The Hess Report

Friday, October 28, 2005

The Dogs of Morning 

Piper sleeps on a little doggie bed in our room. She has a favorite blanket. It's very cute. When we first got her, she would wake up when I got up for the day, which is usually pretty early. After about a week of that, though, she got used to it and began to blissfully ignore my morning routine.

Yesterday morning, I was awakened just before my alarm went off by a soft click-clicking, coming from the hallway. It took me a second, but I recognized it as Piper's claws tapping the hardwood as she trotted around the house. Unusual. Intruder alert? was my first thought, which it always is, but that was quickly dismissed. Piper would have been barking her head off. The second thought was: she has to pee. Crap. It's been dipping to the mid thirties overnight here, and while that will be welcome come the end of January, it's still a pretty chilly thought at the end of October.

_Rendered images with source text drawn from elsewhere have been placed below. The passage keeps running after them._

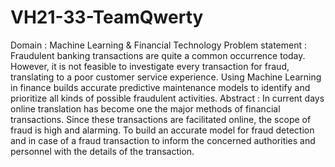 # VH21-33-TeamQwerty
Domain : Machine Learning &amp; Financial Technology  Problem statement : Fraudulent banking transactions are quite a common occurrence today. However, it is not feasible to investigate every transaction for fraud, translating to a poor customer service experience. Using Machine Learning in finance builds  accurate predictive maintenance models to identify and prioritize all kinds of possible fraudulent activities.  Abstract : In current days online translation has become one the major methods of financial transactions. Since these transactions are facilitated online, the scope of fraud is high and alarming. To build an accurate model for fraud detection and in case of a fraud transaction to inform the concerned authorities and personnel with the details of the transaction.
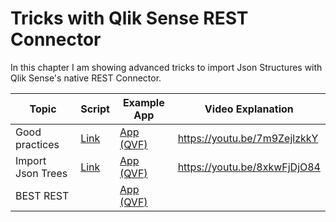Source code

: # Tricks with Qlik Sense REST Connector

In this chapter I am showing advanced tricks to import Json Structures with Qlik Sense's native REST Connector.


| Topic             | Script | Example App | Video Explanation |
| ----------------- | ------ | ----------- | ----------------- |
| Good practices    | [Link](https://github.com/ChristofSchwarz/qs_script_rest_api) | [App (QVF)](https://github.com/ChristofSchwarz/qs_script_rest_api/blob/master/REST_example.qvf?raw=true) | https://youtu.be/7m9ZejlzkkY |
| Import Json Trees | [Link](json-trees.txt) | [App (QVF)](https://github.com/ChristofSchwarz/QlikScripts/blob/master/rest-connector/ImportHierarchy.qvf?raw=true) | https://youtu.be/8xkwFjDjO84 |
| BEST REST         |        | [App (QVF)](https://github.com/ChristofSchwarz/QlikScripts/blob/master/rest-connector/BEST%20REST.qvf?raw=true) | |
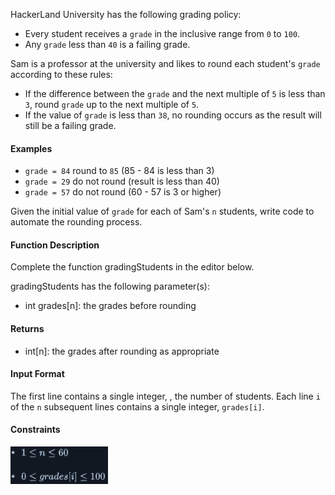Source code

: HackerLand University has the following grading policy:

- Every student receives a `grade` in the inclusive range from `0` to `100`.
- Any `grade` less than `40` is a failing grade.

Sam is a professor at the university and likes to round each student's `grade` according to these rules:

- If the difference between the `grade` and the next multiple of `5` is less than `3`, round `grade` up to the next multiple of `5`.
- If the value of `grade` is less than `38`, no rounding occurs as the result will still be a failing grade.
#### **Examples**

- `grade = 84` round to `85` (85 - 84 is less than 3)
- `grade = 29` do not round (result is less than 40)
- `grade = 57` do not round (60 - 57 is 3 or higher)

Given the initial value of `grade` for each of Sam's `n` students, write code to automate the rounding process.

#### **Function Description**

Complete the function gradingStudents in the editor below.

gradingStudents has the following parameter(s):

- int grades[n]: the grades before rounding
#### **Returns**

- int[n]: the grades after rounding as appropriate
#### **Input Format**

The first line contains a single integer, , the number of students.
Each line `i` of the `n` subsequent lines contains a single integer, `grades[i]`.

#### **Constraints**
<img src="images/constraints.png" alt="constraints" height="60rem">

I got up, grabbed her collar and leash, and threw on my coat. She was happy to see me out of bed, and zipped to the front door, wagging her tail. Once she was leashed, we went outside. Walked around a bit, and all she did was sniff the cold air. Walked across the cul-de-sac, which I hoped would induce some doggie-urination so we could get back inside. No luck. After a few minutes, I said, "Let's go girl."

As soon as we returned to our yard, I heard my neighbor's voice, calling to her dogs. They were out in her back yard, which is fenced. She has, um, a lot of dogs. Many of them large. They're all friendly to me, except Leisel. She doesn't like people all that much.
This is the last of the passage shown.